Wczoraj gruchnęła wiadomość, że Feyenoord Rotterdam może jednak wykupić Sebastiana Szymańskiego z Dynama Moskwa. Polskie media szybko podchwyciły temat i nastąpiło to tak szybko, że na większości serwisów pojawiają się nieprawdziwe informacje, które nie mają nic wspólnego z tym, jak jest naprawdę.
Przede wszystkim warto przypomnieć, że Feyenoord zapłacił dwa miliony euro za wypożyczenie w tamtym roku. Dwa miliony euro za wypożyczenie, podczas gdy czytamy, że te dwa miliony to już część sumy zebranej na wykup Polaka.
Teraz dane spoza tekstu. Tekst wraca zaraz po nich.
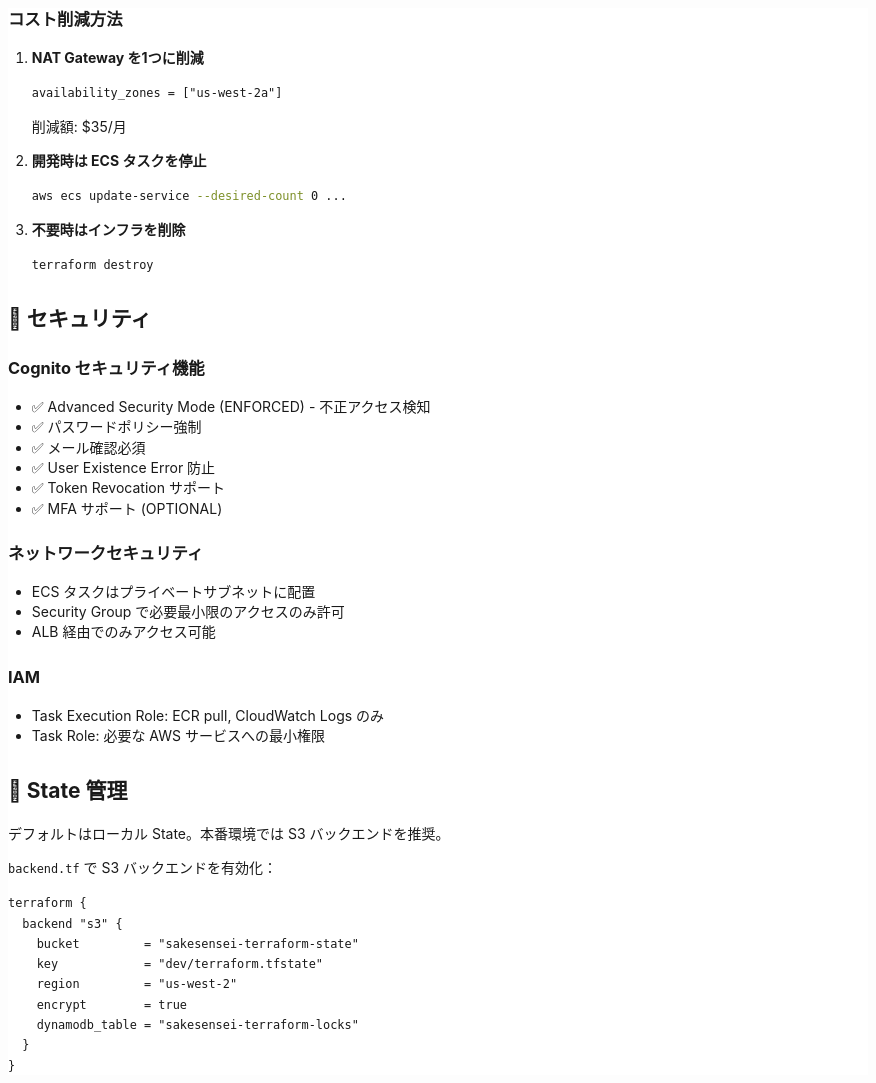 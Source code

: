 ### コスト削減方法

1. **NAT Gateway を1つに削減**
   ```hcl
   availability_zones = ["us-west-2a"]
   ```
   削減額: $35/月

2. **開発時は ECS タスクを停止**
   ```bash
   aws ecs update-service --desired-count 0 ...
   ```

3. **不要時はインフラを削除**
   ```bash
   terraform destroy
   ```

## 🔐 セキュリティ

### Cognito セキュリティ機能

- ✅ Advanced Security Mode (ENFORCED) - 不正アクセス検知
- ✅ パスワードポリシー強制
- ✅ メール確認必須
- ✅ User Existence Error 防止
- ✅ Token Revocation サポート
- ✅ MFA サポート (OPTIONAL)

### ネットワークセキュリティ

- ECS タスクはプライベートサブネットに配置
- Security Group で必要最小限のアクセスのみ許可
- ALB 経由でのみアクセス可能

### IAM

- Task Execution Role: ECR pull, CloudWatch Logs のみ
- Task Role: 必要な AWS サービスへの最小権限

## 📝 State 管理

デフォルトはローカル State。本番環境では S3 バックエンドを推奨。

`backend.tf` で S3 バックエンドを有効化：

```hcl
terraform {
  backend "s3" {
    bucket         = "sakesensei-terraform-state"
    key            = "dev/terraform.tfstate"
    region         = "us-west-2"
    encrypt        = true
    dynamodb_table = "sakesensei-terraform-locks"
  }
}
```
Tymczasem pojawiają się tytuły, że 'Feyenoord za wszelką cenę chce zatrzymać Szymańskiego'. Od kilku miesięcy taka deklaracja z otoczenia klubu nie padła.
Propozycja inwestorów, będących blisko klubu, to propozycja, która trafia do biur na De Kuip. Takich propozycji było już kilka co jakiś czas i ani razu klub z tego nie skorzystał, nie licząc pomocy od grupy Przyjaciół Feyenoordu w sezonie 2009-2010. Wspomniani inwestorzy to nie Feyenoord. To ludzie ściśle związani z klubem i sam klub propozycję najpierw musi zaakceptować.
Piątkowe informacje pochodziły od znakomitego 1908.nl, podczas gdy zdecydowana większość w Polsce sugerowała się innymi serwisami, które dodały dużo od siebie i nie zostało to powiedziane w porannym podcaście.